Eleuthera is one of several islands that lies within the archipelago in The Bahamas, about 80 km east of the capital city Nassau. It is long – about 180 km – and thin - only about 1.6 km wide in places. The light blue waters of the shallow Caribbean Sea on one side of the island stand out in stark contrast to the deep blue of the Atlantic Ocean thousands of feet in depth. One of the best places to see this extraordinary juxtaposition is at the Glass Window Bridge.

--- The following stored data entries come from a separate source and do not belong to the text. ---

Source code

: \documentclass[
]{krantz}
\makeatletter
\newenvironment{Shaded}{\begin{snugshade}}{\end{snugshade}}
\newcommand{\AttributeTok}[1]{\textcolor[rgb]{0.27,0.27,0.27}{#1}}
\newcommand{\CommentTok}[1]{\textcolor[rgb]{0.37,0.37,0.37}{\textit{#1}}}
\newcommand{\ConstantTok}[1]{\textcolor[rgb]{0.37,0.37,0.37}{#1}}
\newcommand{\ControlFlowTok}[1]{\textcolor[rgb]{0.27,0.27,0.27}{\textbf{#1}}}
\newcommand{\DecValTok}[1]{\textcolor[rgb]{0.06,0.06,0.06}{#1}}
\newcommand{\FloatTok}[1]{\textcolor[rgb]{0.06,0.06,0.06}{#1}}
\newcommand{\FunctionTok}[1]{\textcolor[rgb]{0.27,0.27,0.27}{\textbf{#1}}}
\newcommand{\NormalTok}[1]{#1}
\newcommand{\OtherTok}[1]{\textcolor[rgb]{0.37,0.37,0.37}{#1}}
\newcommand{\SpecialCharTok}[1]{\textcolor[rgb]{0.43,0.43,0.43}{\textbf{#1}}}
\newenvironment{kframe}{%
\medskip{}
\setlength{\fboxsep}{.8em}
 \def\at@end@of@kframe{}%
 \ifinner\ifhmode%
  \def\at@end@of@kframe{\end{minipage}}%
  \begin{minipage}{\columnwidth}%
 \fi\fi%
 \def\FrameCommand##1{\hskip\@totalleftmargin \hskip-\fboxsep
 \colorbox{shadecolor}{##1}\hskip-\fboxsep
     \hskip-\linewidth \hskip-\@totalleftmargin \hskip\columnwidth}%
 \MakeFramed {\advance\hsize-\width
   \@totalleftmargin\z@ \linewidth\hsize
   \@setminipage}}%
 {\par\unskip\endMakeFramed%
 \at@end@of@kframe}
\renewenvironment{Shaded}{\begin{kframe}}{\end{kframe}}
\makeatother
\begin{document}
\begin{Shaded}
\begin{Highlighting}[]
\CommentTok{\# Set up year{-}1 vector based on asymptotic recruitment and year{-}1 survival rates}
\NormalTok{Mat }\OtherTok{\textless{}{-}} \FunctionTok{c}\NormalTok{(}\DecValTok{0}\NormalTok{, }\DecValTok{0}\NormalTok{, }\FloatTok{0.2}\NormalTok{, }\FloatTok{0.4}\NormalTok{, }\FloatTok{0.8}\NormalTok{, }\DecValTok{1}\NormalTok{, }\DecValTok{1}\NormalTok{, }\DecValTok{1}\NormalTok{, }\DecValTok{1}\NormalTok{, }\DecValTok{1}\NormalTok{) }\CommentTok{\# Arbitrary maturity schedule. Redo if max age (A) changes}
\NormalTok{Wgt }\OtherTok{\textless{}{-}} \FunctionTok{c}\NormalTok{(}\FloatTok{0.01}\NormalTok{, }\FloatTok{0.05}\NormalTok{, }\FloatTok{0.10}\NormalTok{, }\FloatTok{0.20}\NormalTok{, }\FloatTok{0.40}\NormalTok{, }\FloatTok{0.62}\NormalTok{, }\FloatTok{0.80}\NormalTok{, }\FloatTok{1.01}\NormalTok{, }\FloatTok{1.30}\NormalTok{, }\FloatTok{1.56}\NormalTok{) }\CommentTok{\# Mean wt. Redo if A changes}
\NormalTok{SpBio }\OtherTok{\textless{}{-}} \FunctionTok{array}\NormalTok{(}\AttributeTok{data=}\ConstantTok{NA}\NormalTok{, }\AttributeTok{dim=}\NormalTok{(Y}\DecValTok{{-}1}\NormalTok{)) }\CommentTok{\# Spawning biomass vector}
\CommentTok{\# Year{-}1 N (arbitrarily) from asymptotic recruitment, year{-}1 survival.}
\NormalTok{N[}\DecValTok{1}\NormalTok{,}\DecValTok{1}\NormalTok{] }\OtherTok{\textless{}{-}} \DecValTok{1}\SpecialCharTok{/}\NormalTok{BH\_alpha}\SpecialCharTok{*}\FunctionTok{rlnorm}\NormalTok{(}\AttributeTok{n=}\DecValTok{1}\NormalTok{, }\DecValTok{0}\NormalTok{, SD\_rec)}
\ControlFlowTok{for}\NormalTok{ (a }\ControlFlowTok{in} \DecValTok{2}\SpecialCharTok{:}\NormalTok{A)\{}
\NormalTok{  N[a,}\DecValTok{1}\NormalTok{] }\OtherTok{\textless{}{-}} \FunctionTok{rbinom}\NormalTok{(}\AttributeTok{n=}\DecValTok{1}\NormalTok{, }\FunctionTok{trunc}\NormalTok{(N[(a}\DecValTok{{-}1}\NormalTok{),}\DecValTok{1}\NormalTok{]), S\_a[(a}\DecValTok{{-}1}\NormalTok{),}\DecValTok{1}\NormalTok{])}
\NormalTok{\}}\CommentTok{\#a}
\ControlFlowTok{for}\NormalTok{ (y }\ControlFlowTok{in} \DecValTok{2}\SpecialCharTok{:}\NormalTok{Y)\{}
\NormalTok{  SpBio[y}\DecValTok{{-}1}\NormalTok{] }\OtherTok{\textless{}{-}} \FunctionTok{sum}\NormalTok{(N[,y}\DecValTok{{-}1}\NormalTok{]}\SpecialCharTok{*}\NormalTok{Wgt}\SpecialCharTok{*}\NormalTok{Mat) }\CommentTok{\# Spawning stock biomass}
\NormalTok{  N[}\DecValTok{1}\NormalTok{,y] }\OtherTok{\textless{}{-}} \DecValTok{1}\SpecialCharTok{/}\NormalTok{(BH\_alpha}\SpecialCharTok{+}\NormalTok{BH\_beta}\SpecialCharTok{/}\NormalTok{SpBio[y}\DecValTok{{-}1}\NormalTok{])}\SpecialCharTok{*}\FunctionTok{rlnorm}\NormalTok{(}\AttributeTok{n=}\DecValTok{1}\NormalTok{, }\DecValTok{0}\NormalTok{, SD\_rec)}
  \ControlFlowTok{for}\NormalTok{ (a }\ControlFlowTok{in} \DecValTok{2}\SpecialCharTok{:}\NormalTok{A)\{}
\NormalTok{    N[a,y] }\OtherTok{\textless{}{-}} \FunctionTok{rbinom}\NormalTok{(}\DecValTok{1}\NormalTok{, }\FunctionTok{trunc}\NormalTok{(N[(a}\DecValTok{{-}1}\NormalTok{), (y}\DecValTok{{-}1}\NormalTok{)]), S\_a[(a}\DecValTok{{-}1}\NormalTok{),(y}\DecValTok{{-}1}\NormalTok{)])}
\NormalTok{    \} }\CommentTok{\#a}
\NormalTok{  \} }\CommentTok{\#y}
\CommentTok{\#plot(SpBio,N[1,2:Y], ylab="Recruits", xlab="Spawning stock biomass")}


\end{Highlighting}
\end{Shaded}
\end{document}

The Glass Window Bridge is about two miles east of Upper Bogue and joins Gregory Town and Lower Bogue at the narrowest point on the island. It is one of the few places on earth where you can compare the rich blue waters of the Atlantic Ocean on one side of the road and the calm turquoise-green waters of the Exuma Sound (Caribbean Sea) on the other side, separated by a strip of rock just 30 feet wide.
Over the natural rock bridge, a concrete bridge has been built that connects the northern and southern points of Eleuthera by a paved road. The Glass Window Bridge is one of the most visited places in the island.
For centuries, there was a natural stone bridge connection between north and south Eleuthera. Then in the 1940's, several hurricanes combined to destroy the land bridge and the concrete bridge was built as replacement. For decades, this bridge was kept functional by periodic repairs, but in 1992 and 1999 hurricane caused significant damage to the bridge. After the 1999 Hurricane Floyd, practically nothing of the original Glass Window Bridge remained. Although the bridge was repaired and Queen's Highway re-connected within a few months, the geography of Eleuthera was changed forever. Even after a decade, workers stay busy reinforcing the shoreline in order to re-pave the severely eroded asphalt.
One should take great care when visiting the Glass Window Bridge and the surrounding cliff areas. Rogue waves have been known to arrive unexpectedly and wash over the bridge and nearby cliffs. Since there are no immediate reefs along the ocean side to break up these rogue waves as they arrive, the waves can hit with great force and have been known to not only wash people out into the ocean, but vehicles as well.
Land is undergoing continuous erosion from the force of water that pounds from towering heights. On the left, approaching the bridge from the south, is a blow hole that spews water fantastically high, hinting at the power of the water beneath.